▸ What is needed: The listing below holds a line with "Imagine the following" and a later line with "What an embarassement!". Write out those two lines and every line between them, exactly, and nothing else.

▸ Entries provided:
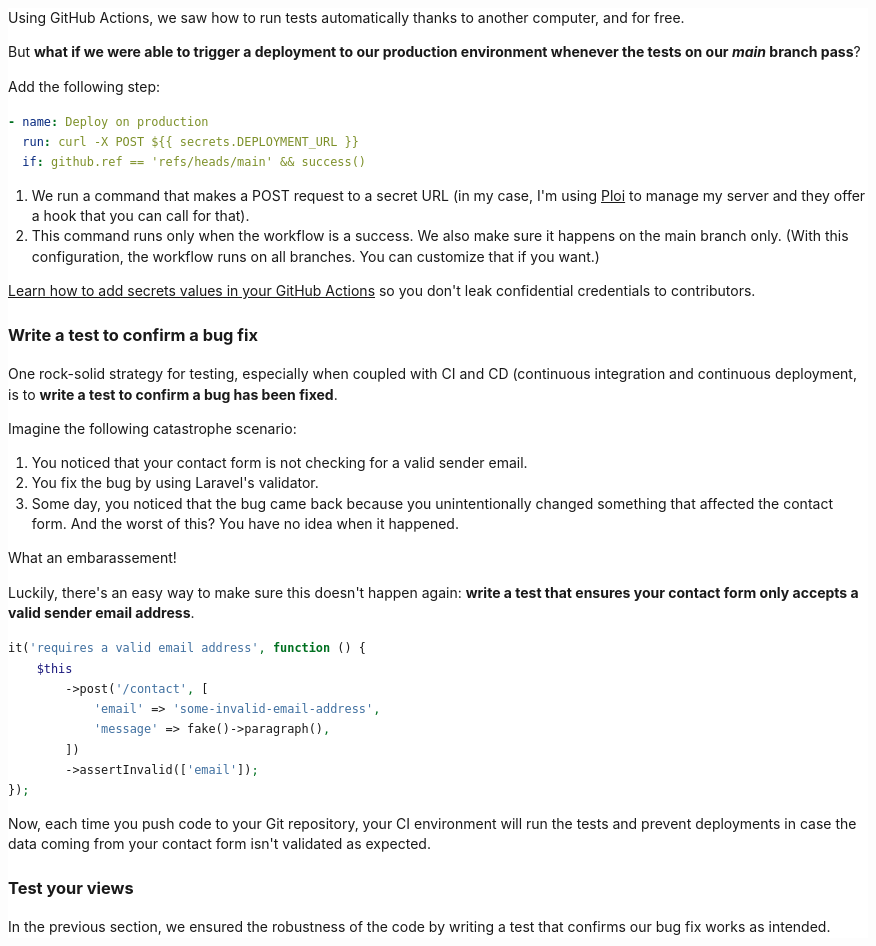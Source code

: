 Using GitHub Actions, we saw how to run tests automatically thanks to another computer, and for free.

But **what if we were able to trigger a deployment to our production environment whenever the tests on our *main* branch pass**?

Add the following step:

```yaml
- name: Deploy on production
  run: curl -X POST ${{ secrets.DEPLOYMENT_URL }}
  if: github.ref == 'refs/heads/main' && success()
```

1. We run a command that makes a POST request to a secret URL (in my case, I'm using [Ploi](/recommends/ploi) to manage my server and they offer a hook that you can call for that).
2. This command runs only when the workflow is a success. We also make sure it happens on the main branch only. (With this configuration, the workflow runs on all branches. You can customize that if you want.)

[Learn how to add secrets values in your GitHub Actions](https://docs.github.com/en/actions/security-guides/using-secrets-in-github-actions) so you don't leak confidential credentials to contributors.

### Write a test to confirm a bug fix

One rock-solid strategy for testing, especially when coupled with CI and CD (continuous integration and continuous deployment, is to **write a test to confirm a bug has been fixed**.

Imagine the following catastrophe scenario:
1. You noticed that your contact form is not checking for a valid sender email.
2. You fix the bug by using Laravel's validator.
3. Some day, you noticed that the bug came back because you unintentionally changed something that affected the contact form. And the worst of this? You have no idea when it happened.

What an embarassement!

Luckily, there's an easy way to make sure this doesn't happen again: **write a test that ensures your contact form only accepts a valid sender email address**.

```php
it('requires a valid email address', function () {
	$this
		->post('/contact', [
			'email' => 'some-invalid-email-address',
			'message' => fake()->paragraph(),
		])
		->assertInvalid(['email']);
});
```

Now, each time you push code to your Git repository, your CI environment will run the tests and prevent deployments in case the data coming from your contact form isn't validated as expected.

### Test your views

In the previous section, we ensured the robustness of the code by writing a test that confirms our bug fix works as intended.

▸ Reply to the exercise:
Imagine the following catastrophe scenario:
1. You noticed that your contact form is not checking for a valid sender email.
2. You fix the bug by using Laravel's validator.
3. Some day, you noticed that the bug came back because you unintentionally changed something that affected the contact form. And the worst of this? You have no idea when it happened.

What an embarassement!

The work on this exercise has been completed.